• ACTIVITY: From the data that follows, copy every line with the string "please".

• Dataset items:
*-*-*

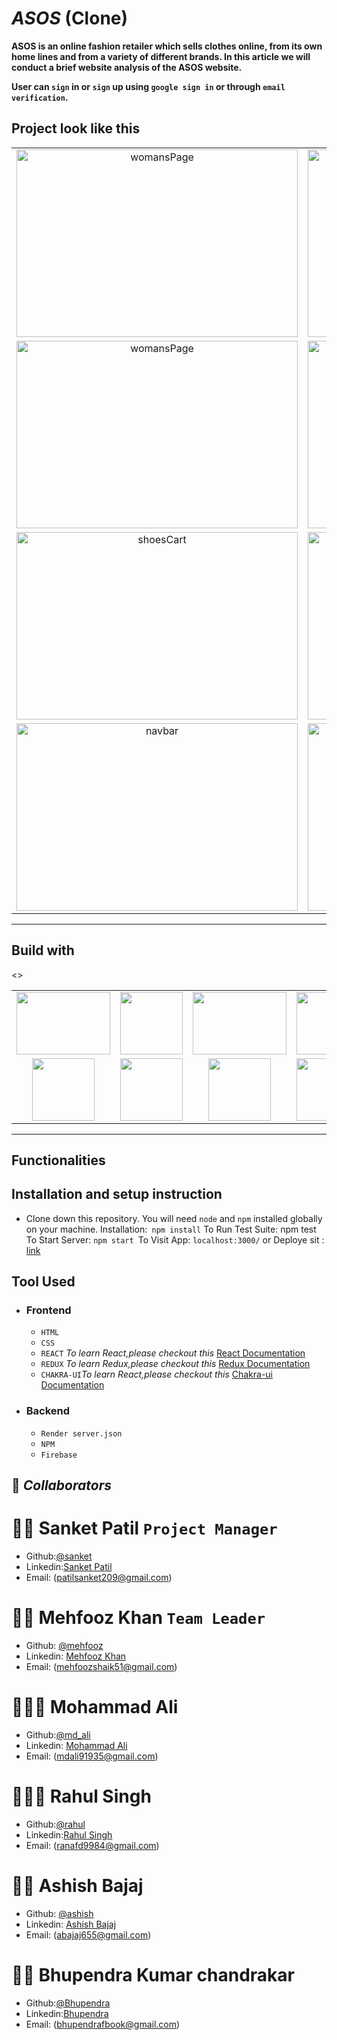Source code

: # _ASOS_ (Clone)

**ASOS is an online fashion retailer which sells clothes online, from its own home lines and from a variety of different brands. In this article we will conduct a brief website analysis of the ASOS website.**

**User can `sign` in or `sign` up using `google sign in` or through `email verification`.**

## Project look like this


<table  align=center >
<td align=center><img src="https://github.com/mehfoozkhangithub/tangible-robin-3650/blob/main/team_robin/assets/Screenshot_20221116_054818.png?raw=true" alt="womansPage"  height=300   width=450 />
</td>
 <td align=center><img src="https://github.com/mehfoozkhangithub/tangible-robin-3650/blob/main/team_robin/assets/Screenshot_20221116_054605.png?raw=true" alt="cartPage"  height=300   width=450 />
 </td>
 <td align=center><img src="https://github.com/mehfoozkhangithub/tangible-robin-3650/blob/main/team_robin/assets/Screenshot_20221116_054830.png?raw=true" alt="footer"  height=300   width=450 />
 <tr>
 <td align=center><img src="https://github.com/mehfoozkhangithub/tangible-robin-3650/blob/main/team_robin/assets/Screenshot_20221116_054842.png?raw=true" alt="womansPage"  height=300   width=450 />
 </td>
 <td align=center><img src="https://github.com/mehfoozkhangithub/tangible-robin-3650/blob/main/team_robin/assets/Screenshot_20221116_054854.png?raw=true" alt="mensPage"  height=300   width=450 />
 </td>
 <td align=center><img src="https://github.com/mehfoozkhangithub/tangible-robin-3650/blob/main/team_robin/assets/Screenshot_20221116_054938.png?raw=true" alt="mensPage"  height=300   width=450 />
 </td>
 <tr>
  <td align=center><img src="https://github.com/mehfoozkhangithub/tangible-robin-3650/blob/main/team_robin/assets/Screenshot_20221116_054953.png?raw=true" alt="shoesCart"  height=300   width=450 />
 </td>
  <td align=center><img src="https://github.com/mehfoozkhangithub/tangible-robin-3650/blob/main/team_robin/assets/Screenshot_20221116_055100.png?raw=true" alt="login"  height=300   width=450 />
 </td>
  <td align=center><img src="https://github.com/mehfoozkhangithub/tangible-robin-3650/blob/main/team_robin/assets/Screenshot_20221116_055110.png?raw=true" alt=""  height=300   width=450 />
 </td>
 <tr>
  <td align=center><img src="https://github.com/mehfoozkhangithub/tangible-robin-3650/blob/main/team_robin/assets/Screenshot_20221116_055121.png?raw=true" alt="navbar"  height=300   width=450 />
 </td>
  <td align=center><img src="https://github.com/mehfoozkhangithub/tangible-robin-3650/blob/main/team_robin/assets/Screenshot_20221116_055209.png?raw=true" alt="navbar"  height=300   width=450 />
 </td>
 </td>
  <td align=center><img src="https://github.com/mehfoozkhangithub/tangible-robin-3650/blob/main/team_robin/assets/Screenshot_20221116_055226.png?raw=true" alt="adminPanel"  height=300   width=450 />
 </td>
</table>
<hr>

## Build with 
<table  align=center>
 <td align=center> <img src="https://upload.wikimedia.org/wikipedia/commons/thumb/d/d9/Node.js_logo.svg/1280px-Node.js_logo.svg.png"  height=100   width=150 ></td>
     <td align=center> <img src="https://upload.wikimedia.org/wikipedia/commons/thumb/a/a7/React-icon.svg/1280px-React-icon.svg.png" height=100   ></td>
    <td align=center> <img src="https://upload.wikimedia.org/wikipedia/commons/4/49/Redux.png"  height=100   width=150 ></td>
     <td align=center> <img src="https://img.icons8.com/nolan/64/wikipedia.png"  height=100  ></td>
  </tr><><td align=center>  <img src="https://img.icons8.com/color/48/null/chakra-ui.png"   width=100  ></td>
   <td align=center> <img src="https://upload.wikimedia.org/wikipedia/commons/thumb/b/b2/Bootstrap_logo.svg/768px-Bootstrap_logo.svg.png"  height=100    ></td>
  <td align=center> <img src="https://git-scm.com/images/logos/downloads/Git-Icon-1788C.png"  height=100  ></td>
  <td align=center> <img src="https://img.icons8.com/plasticine/100/null/github.png"  height=100  ></td>
  

</table>

<hr/>

## Functionalities



## Installation and setup instruction
- Clone down this repository. You will need `node` and `npm` installed globally on your machine. Installation:` npm install` To Run Test Suite: npm test To Start Server: `npm start `To Visit App: `localhost:3000/` or Deploye sit : [link]()

## Tool Used

- ### **Frontend**
  - `HTML`
  - `CSS`
  - `REACT` *To learn React,please checkout this* [React Documentation](https://reactjs.org/)
  - `REDUX` *To learn Redux,please checkout this* [Redux Documentation](https://redux.js.org/)
  - `CHAKRA-UI`*To learn React,please checkout this* [Chakra-ui Documentation](https://chakra-ui.com/)
- ### **Backend**
  - `Render server.json`
  - `NPM`
  - `Firebase`

<!-- - ### **Integration** -->

## 🤝 **_Collaborators_**

# 🧔🏻 **Sanket Patil** `Project Manager`

- Github:[@sanket](https://github.com/sanketpatil05)
- Linkedin:[Sanket Patil](https://www.linkedin.com/in/sanket-patil-455700188/)
- Email: (patilsanket209@gmail.com)

# 👨🏻 **Mehfooz Khan** `Team Leader`

- Github: [@mehfooz](https://github.com/mehfoozkhangithub)
- Linkedin: [Mehfooz Khan](https://www.linkedin.com/in/mehfoozkhan51/)
- Email: (mehfoozshaik51@gmail.com)

# 🧑🏻‍🦰 **Mohammad Ali**

- Github:[@md_ali](https://github.com/mdali-11)
- Linkedin: [Mohammad Ali](https://www.linkedin.com/in/md-ali11/)
- Email: (mdali91935@gmail.com)

# 👱🏻‍♂️ **Rahul Singh**

- Github:[@rahul](https://github.com/Srahul2244)
- Linkedin:[Rahul Singh](https://www.linkedin.com/in/rahul-singh-17b20a1b4/)
- Email: (ranafd9984@gmail.com)

# 🧑🏻 **Ashish Bajaj**

- Github: [@ashish](https://github.com/abajaj655)
- Linkedin: [Ashish Bajaj](https://www.linkedin.com/in/ashish-bajaj-7299a3235/)
- Email: (abajaj655@gmail.com)

# 🧒🏻 **Bhupendra Kumar chandrakar**

- Github:[@Bhupendra](https://github.com/bkcjanta)
- Linkedin:[Bhupendra](https://www.linkedin.com/mwlite/in/bhupendra-kumar-chandrakar)
- Email: (bhupendrafbook@gmail.com)
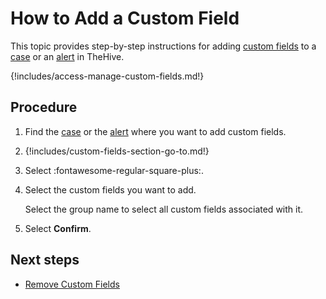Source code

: # How to Add a Custom Field

This topic provides step-by-step instructions for adding [custom fields](../custom-fields/about-custom-fields.md) to a [case](about-cases.md) or an [alert](../alerts/about-alerts.md) in TheHive.

{!includes/access-manage-custom-fields.md!}

## Procedure

1. Find the [case](../cases/search-for-cases/find-a-case.md) or the [alert](../alerts/search-for-alerts/find-an-alert.md) where you want to add custom fields.

2. {!includes/custom-fields-section-go-to.md!}

3. Select :fontawesome-regular-square-plus:.

4. Select the custom fields you want to add.

    Select the group name to select all custom fields associated with it.

5. Select **Confirm**.

## Next steps

* [Remove Custom Fields](remove-custom-fields.md)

*-*-*

• REPLY:
  - `REACT` *To learn React,please checkout this* [React Documentation](https://reactjs.org/)
  - `REDUX` *To learn Redux,please checkout this* [Redux Documentation](https://redux.js.org/)
  - `CHAKRA-UI`*To learn React,please checkout this* [Chakra-ui Documentation](https://chakra-ui.com/)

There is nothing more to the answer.